El hombre sólo da por bueno aquello que tiene una repercusión clara en su espacio y su tiempo,  y como tal sobre lo que le rodea..  Pero quien nos asegura,  que todo cuanto imaginamos no habita de verdad en algún lugar no tan extraño y remoto,  sino en nuestra propia materia cósmica,  porque si aquello que creas en tu imaginación te conmueve ya está siendo algo real y sólido,  ya está comportando un cambio importante en nuestro propio comportamiento,  tanto social como espiritual.  Puesto que si imagino que mato con alevosía y doy sentido en mi mente a ese aberrante acto,  y siento que ello me repugna,  sé que ese asesinato imaginario,  me ha dotado de los anticuerpos necesarios para rehuirlo a la hora de ejecutar mi libre voluntad.  Así cualquier acción que imagino siento que vive en mí,  y en la proyección de mi voluntad.  Es, por tanto, la imaginación el elemento vital de la voluntad,  y nada que en ella ocurra le es ajeno pese a que no se traduzca en la realidad inmediata,  pues siempre y de una forma u otra trasciende y modula nuestra intervención sobre ella.  Ocurre eso sí,  que nos permite hacer las correcciones necesarias sin dañar a nadie.  La voluntad es siempre un acto reflejo,  un fogonazo de luz,  al que la imaginación le diseña trayectorias alternativas y objetivos concretos.

 


El Sol le persiguió implacable calle abajo,  dobló con él la esquina de la calle de la Soledad,  para encarar juntos la plaza de los Naranjos.  Las ennegrecidas piedras del suelo parecían toros llorosos que se postraban rogando piedad ante el esplendoroso maestro.  Su chaqueta y pantalón de pana vestían de oro sus ajados remiendos.  Y la vieja boina se adornaba de mágicos brillos para el brindis.  Vestía el Sol al maestro,  y él tensaba agradecido su sombra para luego ofrecérsela a cada paso en sacrificio.  Hermosos surtidores de sombra y de miedo se abrían ante él,  y el avaricioso Sol se los quedaba todos para adornarse con ellos a la aurora.

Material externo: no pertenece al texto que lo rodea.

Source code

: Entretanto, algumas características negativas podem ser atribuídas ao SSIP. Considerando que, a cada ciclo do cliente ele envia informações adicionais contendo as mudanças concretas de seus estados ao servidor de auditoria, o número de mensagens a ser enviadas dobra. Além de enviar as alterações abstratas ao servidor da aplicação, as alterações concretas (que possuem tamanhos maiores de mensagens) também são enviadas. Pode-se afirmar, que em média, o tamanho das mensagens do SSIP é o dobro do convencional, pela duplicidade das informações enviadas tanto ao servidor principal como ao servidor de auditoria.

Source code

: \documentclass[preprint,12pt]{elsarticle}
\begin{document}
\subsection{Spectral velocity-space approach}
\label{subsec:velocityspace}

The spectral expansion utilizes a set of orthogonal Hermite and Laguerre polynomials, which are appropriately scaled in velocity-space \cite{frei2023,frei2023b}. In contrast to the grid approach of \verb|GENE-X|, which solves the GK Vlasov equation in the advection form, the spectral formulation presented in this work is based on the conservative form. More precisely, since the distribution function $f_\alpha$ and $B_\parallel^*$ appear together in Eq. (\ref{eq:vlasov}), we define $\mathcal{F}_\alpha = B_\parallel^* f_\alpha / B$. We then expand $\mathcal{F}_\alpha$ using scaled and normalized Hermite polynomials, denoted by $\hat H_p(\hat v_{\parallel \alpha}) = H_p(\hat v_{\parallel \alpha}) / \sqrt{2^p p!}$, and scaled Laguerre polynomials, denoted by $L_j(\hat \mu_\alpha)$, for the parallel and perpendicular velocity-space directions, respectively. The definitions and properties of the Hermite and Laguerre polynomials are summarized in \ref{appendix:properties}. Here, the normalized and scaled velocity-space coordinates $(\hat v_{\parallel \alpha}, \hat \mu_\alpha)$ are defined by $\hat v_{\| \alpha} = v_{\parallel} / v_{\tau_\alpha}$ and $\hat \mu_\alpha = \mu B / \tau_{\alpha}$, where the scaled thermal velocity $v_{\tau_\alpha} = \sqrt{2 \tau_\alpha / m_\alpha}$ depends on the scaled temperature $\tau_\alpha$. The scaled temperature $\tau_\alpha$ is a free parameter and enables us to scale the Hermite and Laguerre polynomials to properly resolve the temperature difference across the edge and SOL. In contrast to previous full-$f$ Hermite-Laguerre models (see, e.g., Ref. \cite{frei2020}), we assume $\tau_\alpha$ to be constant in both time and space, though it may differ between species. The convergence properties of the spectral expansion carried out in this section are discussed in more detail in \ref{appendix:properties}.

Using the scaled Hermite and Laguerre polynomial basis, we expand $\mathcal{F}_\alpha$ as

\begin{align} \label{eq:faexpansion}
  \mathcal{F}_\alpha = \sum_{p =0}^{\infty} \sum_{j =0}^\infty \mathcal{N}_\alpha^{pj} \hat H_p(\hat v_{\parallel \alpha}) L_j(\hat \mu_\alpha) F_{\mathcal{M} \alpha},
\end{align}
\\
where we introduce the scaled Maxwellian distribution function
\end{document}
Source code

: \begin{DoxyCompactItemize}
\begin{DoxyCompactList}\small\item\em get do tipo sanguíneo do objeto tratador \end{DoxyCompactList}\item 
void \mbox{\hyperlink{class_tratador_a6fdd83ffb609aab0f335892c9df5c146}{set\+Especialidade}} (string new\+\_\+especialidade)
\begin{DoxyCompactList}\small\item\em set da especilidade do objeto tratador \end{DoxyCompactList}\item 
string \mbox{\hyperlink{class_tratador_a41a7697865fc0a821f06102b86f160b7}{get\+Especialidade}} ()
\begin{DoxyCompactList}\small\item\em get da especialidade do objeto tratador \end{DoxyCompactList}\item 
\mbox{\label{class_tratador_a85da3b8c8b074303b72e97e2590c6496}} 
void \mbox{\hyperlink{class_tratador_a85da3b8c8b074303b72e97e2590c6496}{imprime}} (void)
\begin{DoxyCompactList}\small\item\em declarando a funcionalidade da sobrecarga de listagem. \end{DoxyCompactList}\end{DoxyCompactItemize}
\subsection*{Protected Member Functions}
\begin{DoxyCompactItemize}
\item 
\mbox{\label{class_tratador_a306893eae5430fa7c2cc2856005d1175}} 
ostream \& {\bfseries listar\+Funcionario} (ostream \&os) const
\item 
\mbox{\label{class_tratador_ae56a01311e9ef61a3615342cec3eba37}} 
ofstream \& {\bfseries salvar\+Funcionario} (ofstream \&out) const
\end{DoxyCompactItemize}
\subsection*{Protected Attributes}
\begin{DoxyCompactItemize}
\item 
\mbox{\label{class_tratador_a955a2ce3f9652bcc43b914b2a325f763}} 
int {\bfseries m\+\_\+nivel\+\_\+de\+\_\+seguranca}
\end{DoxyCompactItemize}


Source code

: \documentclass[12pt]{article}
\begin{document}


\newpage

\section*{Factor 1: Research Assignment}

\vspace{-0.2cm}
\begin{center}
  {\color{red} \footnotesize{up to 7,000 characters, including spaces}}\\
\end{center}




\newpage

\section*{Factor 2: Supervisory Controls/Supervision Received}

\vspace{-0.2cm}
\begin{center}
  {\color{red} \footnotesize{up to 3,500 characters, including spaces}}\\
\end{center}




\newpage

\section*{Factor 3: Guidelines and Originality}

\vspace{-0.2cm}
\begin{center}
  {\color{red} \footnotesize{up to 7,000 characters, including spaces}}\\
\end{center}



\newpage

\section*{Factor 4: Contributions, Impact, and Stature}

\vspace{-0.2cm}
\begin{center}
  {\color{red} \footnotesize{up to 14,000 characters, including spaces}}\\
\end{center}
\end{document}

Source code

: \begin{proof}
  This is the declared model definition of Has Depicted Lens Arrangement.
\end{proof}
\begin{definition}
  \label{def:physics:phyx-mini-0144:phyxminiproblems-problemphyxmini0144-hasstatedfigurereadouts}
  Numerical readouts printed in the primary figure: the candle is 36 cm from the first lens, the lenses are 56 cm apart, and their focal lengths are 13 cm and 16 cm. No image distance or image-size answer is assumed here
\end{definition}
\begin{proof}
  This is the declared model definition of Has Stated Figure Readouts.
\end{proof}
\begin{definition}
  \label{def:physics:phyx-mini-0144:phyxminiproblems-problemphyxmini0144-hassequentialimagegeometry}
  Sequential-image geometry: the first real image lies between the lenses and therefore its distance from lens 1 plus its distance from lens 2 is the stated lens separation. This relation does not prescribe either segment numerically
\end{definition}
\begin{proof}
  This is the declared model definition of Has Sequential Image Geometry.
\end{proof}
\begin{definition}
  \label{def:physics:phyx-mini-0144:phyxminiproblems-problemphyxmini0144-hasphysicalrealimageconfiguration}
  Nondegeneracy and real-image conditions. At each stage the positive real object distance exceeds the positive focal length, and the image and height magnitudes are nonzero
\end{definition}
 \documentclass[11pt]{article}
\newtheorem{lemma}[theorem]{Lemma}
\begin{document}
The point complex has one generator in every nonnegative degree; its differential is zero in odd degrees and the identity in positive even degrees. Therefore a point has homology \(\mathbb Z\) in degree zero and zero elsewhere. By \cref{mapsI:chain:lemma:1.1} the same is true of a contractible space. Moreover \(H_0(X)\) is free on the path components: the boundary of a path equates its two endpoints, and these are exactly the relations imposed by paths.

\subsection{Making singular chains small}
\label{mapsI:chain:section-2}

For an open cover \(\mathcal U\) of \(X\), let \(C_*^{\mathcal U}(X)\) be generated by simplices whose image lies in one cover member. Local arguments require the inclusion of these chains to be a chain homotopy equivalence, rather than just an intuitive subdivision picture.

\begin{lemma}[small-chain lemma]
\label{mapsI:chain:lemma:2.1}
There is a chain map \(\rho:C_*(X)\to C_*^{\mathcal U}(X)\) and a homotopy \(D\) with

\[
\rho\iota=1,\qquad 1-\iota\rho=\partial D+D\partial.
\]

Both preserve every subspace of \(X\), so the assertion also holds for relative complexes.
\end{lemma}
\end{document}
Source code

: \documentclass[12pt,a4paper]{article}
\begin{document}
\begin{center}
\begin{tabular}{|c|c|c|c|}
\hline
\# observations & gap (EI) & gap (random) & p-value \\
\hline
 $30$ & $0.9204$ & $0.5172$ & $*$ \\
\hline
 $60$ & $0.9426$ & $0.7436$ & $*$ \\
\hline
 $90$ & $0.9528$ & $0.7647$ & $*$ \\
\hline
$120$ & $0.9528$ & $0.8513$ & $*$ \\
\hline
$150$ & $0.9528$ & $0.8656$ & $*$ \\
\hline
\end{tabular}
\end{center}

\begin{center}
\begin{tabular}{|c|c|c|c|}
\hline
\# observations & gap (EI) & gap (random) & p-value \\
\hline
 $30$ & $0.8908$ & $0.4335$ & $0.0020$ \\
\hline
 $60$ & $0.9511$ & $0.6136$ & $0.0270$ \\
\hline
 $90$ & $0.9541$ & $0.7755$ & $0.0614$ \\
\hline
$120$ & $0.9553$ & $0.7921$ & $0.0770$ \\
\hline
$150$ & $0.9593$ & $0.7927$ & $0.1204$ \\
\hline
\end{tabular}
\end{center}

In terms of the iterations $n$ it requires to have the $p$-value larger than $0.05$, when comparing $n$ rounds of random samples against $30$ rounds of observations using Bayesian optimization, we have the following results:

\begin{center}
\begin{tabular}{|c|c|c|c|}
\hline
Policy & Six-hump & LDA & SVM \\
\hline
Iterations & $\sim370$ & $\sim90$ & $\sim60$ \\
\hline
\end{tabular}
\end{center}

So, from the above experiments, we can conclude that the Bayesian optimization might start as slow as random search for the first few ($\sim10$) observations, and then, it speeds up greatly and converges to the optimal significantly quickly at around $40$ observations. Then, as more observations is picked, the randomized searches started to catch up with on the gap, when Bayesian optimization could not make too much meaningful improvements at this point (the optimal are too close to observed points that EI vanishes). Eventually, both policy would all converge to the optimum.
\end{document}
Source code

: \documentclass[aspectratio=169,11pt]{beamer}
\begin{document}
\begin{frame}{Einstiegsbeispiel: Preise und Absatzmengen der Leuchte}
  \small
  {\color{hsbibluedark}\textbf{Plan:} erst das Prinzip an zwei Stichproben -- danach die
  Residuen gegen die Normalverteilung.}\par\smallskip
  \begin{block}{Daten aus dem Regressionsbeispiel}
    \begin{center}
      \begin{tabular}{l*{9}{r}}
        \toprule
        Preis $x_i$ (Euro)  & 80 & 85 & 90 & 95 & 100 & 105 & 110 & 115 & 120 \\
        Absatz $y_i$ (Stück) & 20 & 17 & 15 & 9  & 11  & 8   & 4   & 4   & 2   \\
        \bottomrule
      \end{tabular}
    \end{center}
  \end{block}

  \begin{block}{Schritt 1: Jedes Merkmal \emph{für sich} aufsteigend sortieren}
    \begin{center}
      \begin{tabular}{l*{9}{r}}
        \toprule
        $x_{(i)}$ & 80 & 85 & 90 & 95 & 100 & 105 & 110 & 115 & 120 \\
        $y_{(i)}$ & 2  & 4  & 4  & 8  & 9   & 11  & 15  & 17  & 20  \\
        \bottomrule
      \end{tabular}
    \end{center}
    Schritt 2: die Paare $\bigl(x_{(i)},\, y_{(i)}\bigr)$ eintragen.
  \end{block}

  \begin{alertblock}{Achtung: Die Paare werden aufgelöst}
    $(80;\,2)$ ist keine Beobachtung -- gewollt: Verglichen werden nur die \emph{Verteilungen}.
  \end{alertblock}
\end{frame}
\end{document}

Los que estaban en el bar lo vieron,  pero nadie se inmutó.  En una tierra donde hace casi medio siglo que no ocurre nada,  nadie podía presagiar que estuviera a punto de ocurrir una tragedia,  que por supuesto,  iba a ser la gran historia de la pequeña historia de aquel pueblo.  Nadie en aquel bar podía prever que aquel día que se anunciaba y expresaba como tantos otros,  sería el día en que Manuel,  el cabrero,  iba a matar al alcalde.  Y aún menos que iba a hacerlo por unas palabras.  Pense a que eso fue lo primero que alegó ante los rurales cuando éstos le interrogaron sobre lo sucedido.  Lo cierto es que nadie lo creyó.  Pero él en su conciencia sabía que era así,  porque así lo había dispuesto y ejecutado su libre voluntad.


Manuel sorteó ágil los escalones que separaban la acera de la puerta principal del Ayuntamiento.  Bajó la escopeta del hombro,  y la cerró con un gesto brusco,  el sonido metálico de los cañones abrazando los cartuchos,  quedó apagado por el castañeo incesante del largo pico de la cigüeña que anida en el campanario.  Luego dio otro paso y sintió que el Sol le daba un beso largo que se hacía intenso en la nuca.


Dentro,  la sombra se había hecho fuerte,  y su estado mayor deliberaba perplejo y acorralado,  mientras daba órdenes y más órdenes que la traían de aquí para allí,  reconquistando esos jirones de espacio geométricos o deshilachados que se abren en tierra de nadie,  esa que se extiende al abrigo de los márgenes de puertas y ventanas;  o al cobijo del lento y pendular ir y venir de los cientos de tentáculos multicolores de una cortina,  a la que mece el hastío con sus manos de plomo.  En cuanto entró,  largos y silenciosos centinelas le cachearon concienzudamente,  por si aquel cabrero fuera un mal arte del ingenioso Odiseo que fuera les asolaba.  Se metieron por la boca de la escopeta y hasta por su boca.  Pero a él,  toda esa batalla le resultaba anodina y ajena,  y es que él en aquellos momentos tenía en sus ojos la clara y mágica esencia de la decisión,  por ello las sombras y las luces,  sólo le vestían,  le rodeaban,  es decir,  coexistían con él,  por pura exigencia del guión.  Ya que dentro,  muy dentro,  tenía su sombra y su luz,  y eran ellas las que ordenaban sus sentimientos.